Since there are several methods for taking a puncture, the procedure may differ depending on the method chosen. If the doctor will do the operation in his own office, you will need to sit in the gynecological chair, as during a routine examination. To see the cervix, the gynecologist will insert a mirror into the vagina, direct a bright ray of light at the organ and gently take a tissue sample.
The doctor will send suspicious tissue sites for further investigation (the process is called “cervical histology”). The procedure will take no more than half an hour, after which the patient can go home. If a biopsy is performed in the hospital, it is likely that the patient will not be able to immediately return to their relatives – hospitalization for 1-2 days is required. The procedure will take 40-90 minutes, including anesthesia.

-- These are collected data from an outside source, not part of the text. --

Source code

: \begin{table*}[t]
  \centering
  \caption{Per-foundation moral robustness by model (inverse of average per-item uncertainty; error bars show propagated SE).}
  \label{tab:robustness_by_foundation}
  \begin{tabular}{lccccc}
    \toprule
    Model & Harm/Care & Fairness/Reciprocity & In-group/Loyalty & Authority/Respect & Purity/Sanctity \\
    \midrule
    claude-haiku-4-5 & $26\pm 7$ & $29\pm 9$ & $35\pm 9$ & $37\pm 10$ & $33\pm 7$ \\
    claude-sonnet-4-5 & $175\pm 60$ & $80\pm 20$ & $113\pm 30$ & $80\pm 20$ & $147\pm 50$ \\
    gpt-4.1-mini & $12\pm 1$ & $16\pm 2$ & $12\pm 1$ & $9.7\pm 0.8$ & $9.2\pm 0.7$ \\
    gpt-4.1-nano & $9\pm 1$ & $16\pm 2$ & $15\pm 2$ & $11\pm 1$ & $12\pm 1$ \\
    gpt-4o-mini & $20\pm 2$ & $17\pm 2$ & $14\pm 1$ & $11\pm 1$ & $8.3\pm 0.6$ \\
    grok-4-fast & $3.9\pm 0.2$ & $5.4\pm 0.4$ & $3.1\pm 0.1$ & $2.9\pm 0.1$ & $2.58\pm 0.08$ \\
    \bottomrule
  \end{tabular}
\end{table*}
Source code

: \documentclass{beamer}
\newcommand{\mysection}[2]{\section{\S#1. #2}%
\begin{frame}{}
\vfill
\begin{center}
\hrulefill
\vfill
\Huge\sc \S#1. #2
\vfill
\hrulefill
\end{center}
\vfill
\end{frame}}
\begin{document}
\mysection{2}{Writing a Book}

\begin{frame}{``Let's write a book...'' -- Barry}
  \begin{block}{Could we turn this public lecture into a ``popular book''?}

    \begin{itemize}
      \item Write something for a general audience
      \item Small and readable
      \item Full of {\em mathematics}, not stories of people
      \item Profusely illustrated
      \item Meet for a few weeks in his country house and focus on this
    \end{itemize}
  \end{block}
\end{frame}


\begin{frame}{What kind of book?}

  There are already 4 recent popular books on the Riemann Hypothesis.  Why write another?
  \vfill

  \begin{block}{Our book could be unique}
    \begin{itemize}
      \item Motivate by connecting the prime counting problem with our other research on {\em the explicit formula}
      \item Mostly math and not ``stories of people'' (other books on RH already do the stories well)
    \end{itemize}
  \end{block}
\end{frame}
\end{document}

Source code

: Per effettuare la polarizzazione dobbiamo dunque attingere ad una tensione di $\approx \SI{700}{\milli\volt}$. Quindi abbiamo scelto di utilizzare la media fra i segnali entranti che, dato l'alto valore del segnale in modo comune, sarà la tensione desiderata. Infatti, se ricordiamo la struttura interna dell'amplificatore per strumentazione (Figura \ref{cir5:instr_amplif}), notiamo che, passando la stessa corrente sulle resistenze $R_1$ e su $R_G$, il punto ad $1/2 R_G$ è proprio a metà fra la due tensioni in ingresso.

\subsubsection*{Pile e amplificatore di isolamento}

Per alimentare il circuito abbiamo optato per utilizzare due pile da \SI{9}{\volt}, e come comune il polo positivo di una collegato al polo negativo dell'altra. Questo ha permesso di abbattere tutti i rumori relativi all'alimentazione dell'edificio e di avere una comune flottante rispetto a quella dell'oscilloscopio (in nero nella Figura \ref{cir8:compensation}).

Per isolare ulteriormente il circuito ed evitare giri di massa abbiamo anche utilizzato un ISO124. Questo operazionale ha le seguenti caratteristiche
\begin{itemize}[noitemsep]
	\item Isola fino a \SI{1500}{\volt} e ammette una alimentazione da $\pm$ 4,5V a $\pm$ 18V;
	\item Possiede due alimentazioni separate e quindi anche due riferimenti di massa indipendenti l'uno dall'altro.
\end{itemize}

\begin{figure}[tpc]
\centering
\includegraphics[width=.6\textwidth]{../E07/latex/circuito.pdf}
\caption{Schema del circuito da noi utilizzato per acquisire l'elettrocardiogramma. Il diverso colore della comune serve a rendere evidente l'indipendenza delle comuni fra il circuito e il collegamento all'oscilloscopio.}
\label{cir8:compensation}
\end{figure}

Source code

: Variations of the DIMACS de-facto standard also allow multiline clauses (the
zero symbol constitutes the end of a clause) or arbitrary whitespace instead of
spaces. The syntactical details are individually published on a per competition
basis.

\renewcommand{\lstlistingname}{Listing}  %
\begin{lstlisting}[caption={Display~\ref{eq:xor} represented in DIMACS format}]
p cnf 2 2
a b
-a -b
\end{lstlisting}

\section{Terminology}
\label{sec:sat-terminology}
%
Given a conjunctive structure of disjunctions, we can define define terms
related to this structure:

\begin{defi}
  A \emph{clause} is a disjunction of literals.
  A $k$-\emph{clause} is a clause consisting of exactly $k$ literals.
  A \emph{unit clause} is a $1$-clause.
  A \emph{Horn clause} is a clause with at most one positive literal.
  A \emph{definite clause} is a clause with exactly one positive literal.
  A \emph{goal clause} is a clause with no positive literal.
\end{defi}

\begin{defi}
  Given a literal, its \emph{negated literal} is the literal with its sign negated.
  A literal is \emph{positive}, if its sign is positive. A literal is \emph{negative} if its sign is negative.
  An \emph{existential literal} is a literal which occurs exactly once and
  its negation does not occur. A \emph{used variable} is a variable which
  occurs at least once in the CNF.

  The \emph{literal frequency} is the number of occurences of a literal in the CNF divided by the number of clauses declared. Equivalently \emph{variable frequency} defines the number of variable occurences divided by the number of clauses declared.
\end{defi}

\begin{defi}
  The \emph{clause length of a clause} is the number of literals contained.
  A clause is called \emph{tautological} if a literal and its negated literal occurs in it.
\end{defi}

The operation may seem painful, then before taking the puncture the doctor makes an anesthetic injection. If necessary, the patient will receive a local anesthetic injection, which will reduce pain during a biopsy and curettage of the cervical canal. Operation in a hospital involves the use of anesthesia, so that the procedure is as comfortable and painful as possible. It could be:
- general anesthesia;
- epidural analgesia;
- spinal anesthesia.
Possible complications and consequences after surgery
A frequent complication after surgery is bleeding, but this problem is eliminated after 5-10 days by the body on its own, subject to the doctor’s recommendations. If you do not follow the instructions of the gynecologist regarding personal hygiene, infection of the area from which the puncture was taken may occur. Symptoms of infection – fever, purulent discharge with blood clots from the vagina, pain in the lower abdomen. If you have one or more signs of infection, contact a gynecology department immediately.